Open an .Rmd template file (File -> New File -> R Markdown…). Delete the boilerplate text under the setup chunk (you can keep that chunk) and make four level 2 headers:
- Data
- Single trait distribution
- Relationship between multiple traits
- Sexual dimorphism
Under the Data header, add a short description of the dataset we’re using today and a picture of penguins.
Step 3: Load the data
Today’s dataset is provided in the R package
palmerpenguins.
Let’s start by installing the palmerpenguins package so
we can access the data. After installing the package we need to load it
with the library() function. We also need to load the
tidyverse package because it contains ggplot.
library(palmerpenguins) #install.packages("palmerpenguins")
library(tidyverse)Then, let’s explore the penguins dataset. You might
e.g. want to use functions like View(), dim(),
colnames() , and ?. You will see that the
dataset includes the following variables:
| Column names |
|---|
| species |
| island |
| bill_length_mm |
| bill_depth_mm |
| flipper_length_mm |
| body_mass_g |
| sex |
| year |
Step 4: Explore patterns in the data
In groups or on your own, go and explore patterns in the data with ggplot. You can look back to our lecture 6 notes or the RStudio ggplot cheatsheet for inspiration.
We provide one possible solution for each question, but we highly recommend that you don’t look at them unless you are really stuck.
The distribution of a single trait
First, under the “Single trait distribution” header, add some text and code chunks to explore the distribution in any one of the morphological traits in the penguin dataset.
For example, what is the lowest and highest bill lengths do penguins in this dataset have? Do different species have different bill lengths? How much do they overlap?
One possible solutionclick to expand
penguins %>%
ggplot() +
geom_density(mapping = aes(x = bill_length_mm, fill=species), alpha=0.5)
penguins %>%
ggplot() +
geom_histogram(mapping = aes(x = bill_length_mm, fill=species)) +
facet_wrap(~species, nrow=3)
The relationship between multiple traits
Then, under the “Relationship between multiple traits” header, add
some text and code chunks to explore the relationship between different
morphological traits in the penguins dataset.
For example, what is the relationship between body mass and flipper length in penguins in this dataset? Does this relationship differ between species? Given the same body mass, which species of penguins tend to have the longest flippers?
One possible solutionclick to expand
penguins %>%
ggplot(mapping = aes(x = body_mass_g, y=flipper_length_mm, color=species)) +
geom_point() +
geom_smooth(method="lm")
The level of sexual dimorphism
Lastly, under the “Sexual dimorphism” header, add some text and code
chunks to explore the level of sexual dimorphism in different
morphological traits in the penguins dataset.

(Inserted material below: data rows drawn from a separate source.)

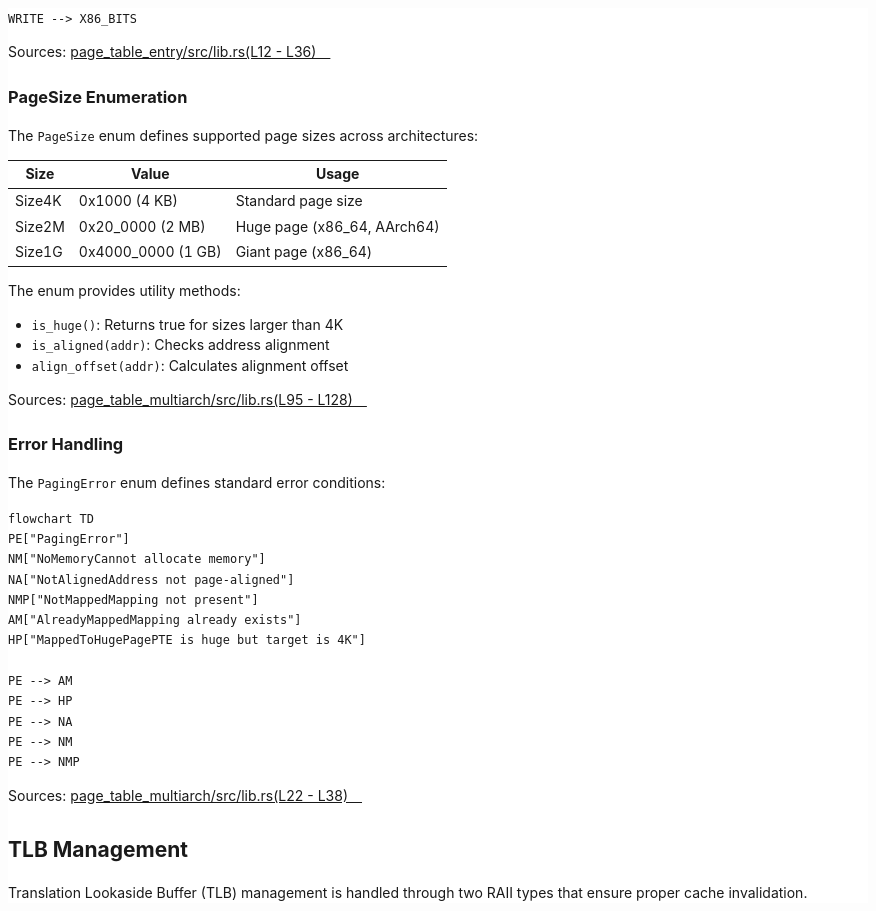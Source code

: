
 ```mermaid
WRITE --> X86_BITS
```

Sources: [page_table_entry/src/lib.rs(L12 - L36)&emsp;](https://github.com/arceos-org/page_table_multiarch/blob/85fb75ef/page_table_entry/src/lib.rs#L12-L36)

### PageSize Enumeration

The `PageSize` enum defines supported page sizes across architectures:

|Size|Value|Usage|
| --- | --- | --- |
|Size4K|0x1000 (4 KB)|Standard page size|
|Size2M|0x20_0000 (2 MB)|Huge page (x86_64, AArch64)|
|Size1G|0x4000_0000 (1 GB)|Giant page (x86_64)|

The enum provides utility methods:

* `is_huge()`: Returns true for sizes larger than 4K
* `is_aligned(addr)`: Checks address alignment
* `align_offset(addr)`: Calculates alignment offset

Sources: [page_table_multiarch/src/lib.rs(L95 - L128)&emsp;](https://github.com/arceos-org/page_table_multiarch/blob/85fb75ef/page_table_multiarch/src/lib.rs#L95-L128)

### Error Handling

The `PagingError` enum defines standard error conditions:

```mermaid
flowchart TD
PE["PagingError"]
NM["NoMemoryCannot allocate memory"]
NA["NotAlignedAddress not page-aligned"]
NMP["NotMappedMapping not present"]
AM["AlreadyMappedMapping already exists"]
HP["MappedToHugePagePTE is huge but target is 4K"]

PE --> AM
PE --> HP
PE --> NA
PE --> NM
PE --> NMP
```

Sources: [page_table_multiarch/src/lib.rs(L22 - L38)&emsp;](https://github.com/arceos-org/page_table_multiarch/blob/85fb75ef/page_table_multiarch/src/lib.rs#L22-L38)

## TLB Management

Translation Lookaside Buffer (TLB) management is handled through two RAII types that ensure proper cache invalidation.
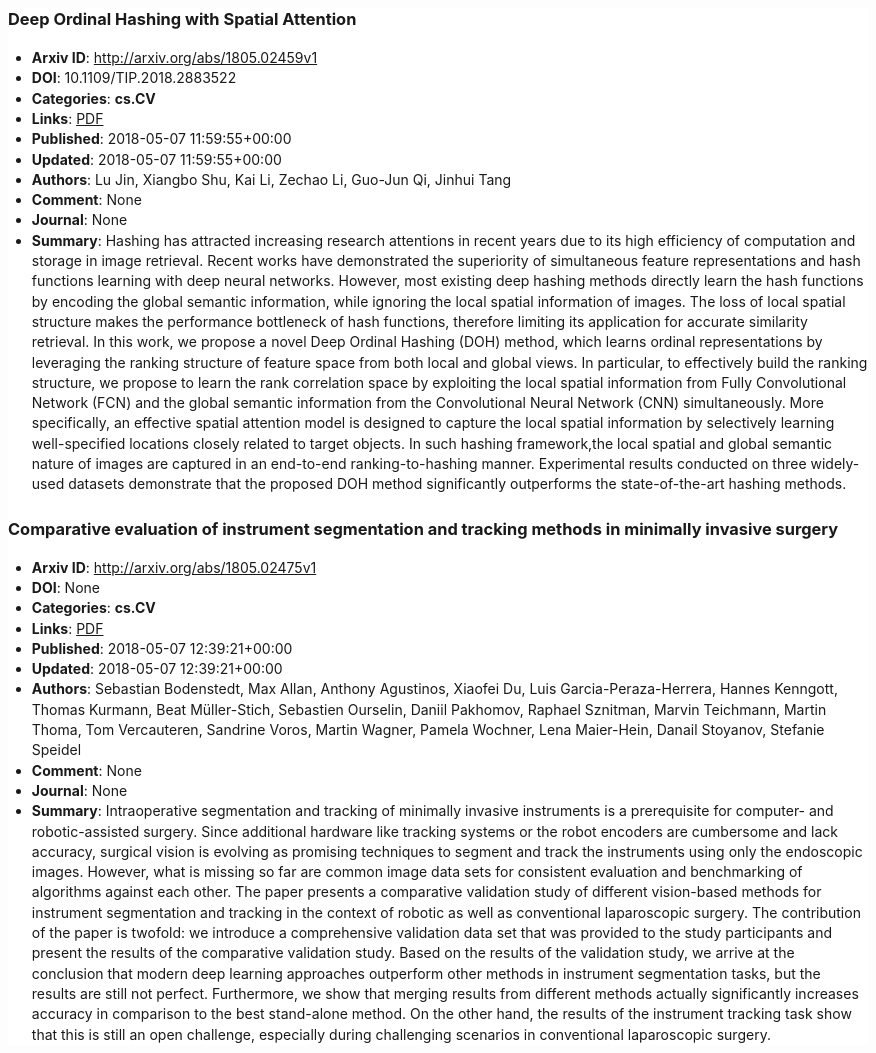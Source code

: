 

### Deep Ordinal Hashing with Spatial Attention
- **Arxiv ID**: http://arxiv.org/abs/1805.02459v1
- **DOI**: 10.1109/TIP.2018.2883522
- **Categories**: **cs.CV**
- **Links**: [PDF](http://arxiv.org/pdf/1805.02459v1)
- **Published**: 2018-05-07 11:59:55+00:00
- **Updated**: 2018-05-07 11:59:55+00:00
- **Authors**: Lu Jin, Xiangbo Shu, Kai Li, Zechao Li, Guo-Jun Qi, Jinhui Tang
- **Comment**: None
- **Journal**: None
- **Summary**: Hashing has attracted increasing research attentions in recent years due to its high efficiency of computation and storage in image retrieval. Recent works have demonstrated the superiority of simultaneous feature representations and hash functions learning with deep neural networks. However, most existing deep hashing methods directly learn the hash functions by encoding the global semantic information, while ignoring the local spatial information of images. The loss of local spatial structure makes the performance bottleneck of hash functions, therefore limiting its application for accurate similarity retrieval. In this work, we propose a novel Deep Ordinal Hashing (DOH) method, which learns ordinal representations by leveraging the ranking structure of feature space from both local and global views. In particular, to effectively build the ranking structure, we propose to learn the rank correlation space by exploiting the local spatial information from Fully Convolutional Network (FCN) and the global semantic information from the Convolutional Neural Network (CNN) simultaneously. More specifically, an effective spatial attention model is designed to capture the local spatial information by selectively learning well-specified locations closely related to target objects. In such hashing framework,the local spatial and global semantic nature of images are captured in an end-to-end ranking-to-hashing manner. Experimental results conducted on three widely-used datasets demonstrate that the proposed DOH method significantly outperforms the state-of-the-art hashing methods.



### Comparative evaluation of instrument segmentation and tracking methods in minimally invasive surgery
- **Arxiv ID**: http://arxiv.org/abs/1805.02475v1
- **DOI**: None
- **Categories**: **cs.CV**
- **Links**: [PDF](http://arxiv.org/pdf/1805.02475v1)
- **Published**: 2018-05-07 12:39:21+00:00
- **Updated**: 2018-05-07 12:39:21+00:00
- **Authors**: Sebastian Bodenstedt, Max Allan, Anthony Agustinos, Xiaofei Du, Luis Garcia-Peraza-Herrera, Hannes Kenngott, Thomas Kurmann, Beat Müller-Stich, Sebastien Ourselin, Daniil Pakhomov, Raphael Sznitman, Marvin Teichmann, Martin Thoma, Tom Vercauteren, Sandrine Voros, Martin Wagner, Pamela Wochner, Lena Maier-Hein, Danail Stoyanov, Stefanie Speidel
- **Comment**: None
- **Journal**: None
- **Summary**: Intraoperative segmentation and tracking of minimally invasive instruments is a prerequisite for computer- and robotic-assisted surgery. Since additional hardware like tracking systems or the robot encoders are cumbersome and lack accuracy, surgical vision is evolving as promising techniques to segment and track the instruments using only the endoscopic images. However, what is missing so far are common image data sets for consistent evaluation and benchmarking of algorithms against each other. The paper presents a comparative validation study of different vision-based methods for instrument segmentation and tracking in the context of robotic as well as conventional laparoscopic surgery. The contribution of the paper is twofold: we introduce a comprehensive validation data set that was provided to the study participants and present the results of the comparative validation study. Based on the results of the validation study, we arrive at the conclusion that modern deep learning approaches outperform other methods in instrument segmentation tasks, but the results are still not perfect. Furthermore, we show that merging results from different methods actually significantly increases accuracy in comparison to the best stand-alone method. On the other hand, the results of the instrument tracking task show that this is still an open challenge, especially during challenging scenarios in conventional laparoscopic surgery.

For example, what traits are sexually dimorphic in the
penguins dataset? Is the level of sexual dimorphism the
same in all three penguin species?
click to expand
penguins %>%
ggplot(mapping = aes(x = bill_length_mm, y=bill_depth_mm, color=sex)) +
geom_point(size=1) +
facet_wrap(~species)
penguins %>%
ggplot(mapping = aes(x=flipper_length_mm, y=sex, color=sex)) +
geom_boxplot(outlier.alpha = 0, alpha=0) +
geom_jitter(width = 0, size=1) +
coord_flip() +
facet_wrap(~species)
Free exploration
If you have finished these suggested activities ahead of time, please feel free to explore other aspects of the data. For example, you can look at any temporal trend in the dataset, or patterns within the same species across different islands.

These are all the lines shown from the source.